**EXERCISE INSTRUCTIONS:** Count how many lines in the data hold the word "movers", and give that number alone.

**Plain-text document sources:**
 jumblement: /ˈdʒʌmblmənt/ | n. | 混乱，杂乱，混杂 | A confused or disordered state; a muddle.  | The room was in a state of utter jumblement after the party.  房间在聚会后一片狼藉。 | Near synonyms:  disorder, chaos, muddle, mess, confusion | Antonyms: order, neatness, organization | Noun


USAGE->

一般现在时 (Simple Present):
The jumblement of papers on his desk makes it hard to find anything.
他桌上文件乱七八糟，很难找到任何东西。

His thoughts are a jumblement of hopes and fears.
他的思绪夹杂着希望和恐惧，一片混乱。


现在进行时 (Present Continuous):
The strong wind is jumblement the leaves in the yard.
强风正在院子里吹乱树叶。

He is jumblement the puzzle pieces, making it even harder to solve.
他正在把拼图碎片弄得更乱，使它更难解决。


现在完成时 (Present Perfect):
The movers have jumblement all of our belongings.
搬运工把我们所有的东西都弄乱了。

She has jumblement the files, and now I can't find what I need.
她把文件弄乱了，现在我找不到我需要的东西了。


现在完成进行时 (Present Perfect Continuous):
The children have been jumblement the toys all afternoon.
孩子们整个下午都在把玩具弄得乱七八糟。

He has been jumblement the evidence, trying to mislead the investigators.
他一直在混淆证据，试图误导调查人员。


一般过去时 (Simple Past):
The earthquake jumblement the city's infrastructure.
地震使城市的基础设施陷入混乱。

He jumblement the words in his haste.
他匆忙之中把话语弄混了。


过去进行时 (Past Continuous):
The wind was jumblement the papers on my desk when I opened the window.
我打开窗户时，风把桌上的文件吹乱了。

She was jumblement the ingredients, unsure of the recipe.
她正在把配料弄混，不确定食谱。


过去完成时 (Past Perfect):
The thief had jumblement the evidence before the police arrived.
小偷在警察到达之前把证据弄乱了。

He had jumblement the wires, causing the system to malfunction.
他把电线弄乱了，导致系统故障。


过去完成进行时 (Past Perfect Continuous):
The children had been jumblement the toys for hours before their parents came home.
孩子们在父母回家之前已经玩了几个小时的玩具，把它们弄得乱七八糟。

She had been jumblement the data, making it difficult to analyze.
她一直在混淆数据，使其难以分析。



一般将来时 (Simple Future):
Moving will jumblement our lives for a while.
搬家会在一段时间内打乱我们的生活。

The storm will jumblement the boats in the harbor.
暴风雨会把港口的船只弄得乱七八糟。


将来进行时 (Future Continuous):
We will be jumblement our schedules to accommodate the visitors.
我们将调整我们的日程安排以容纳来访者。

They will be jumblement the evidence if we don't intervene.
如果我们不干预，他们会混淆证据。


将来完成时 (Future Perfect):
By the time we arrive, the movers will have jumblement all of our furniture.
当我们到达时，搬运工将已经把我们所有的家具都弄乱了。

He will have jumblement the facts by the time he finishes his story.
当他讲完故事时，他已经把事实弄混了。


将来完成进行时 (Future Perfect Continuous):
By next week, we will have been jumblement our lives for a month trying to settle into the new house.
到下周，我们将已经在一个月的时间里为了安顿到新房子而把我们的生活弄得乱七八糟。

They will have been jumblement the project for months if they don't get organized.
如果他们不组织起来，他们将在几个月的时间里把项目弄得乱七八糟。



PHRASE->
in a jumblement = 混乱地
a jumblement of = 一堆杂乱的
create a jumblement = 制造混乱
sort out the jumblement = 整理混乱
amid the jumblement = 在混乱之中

**RESPONSE AREA:** 2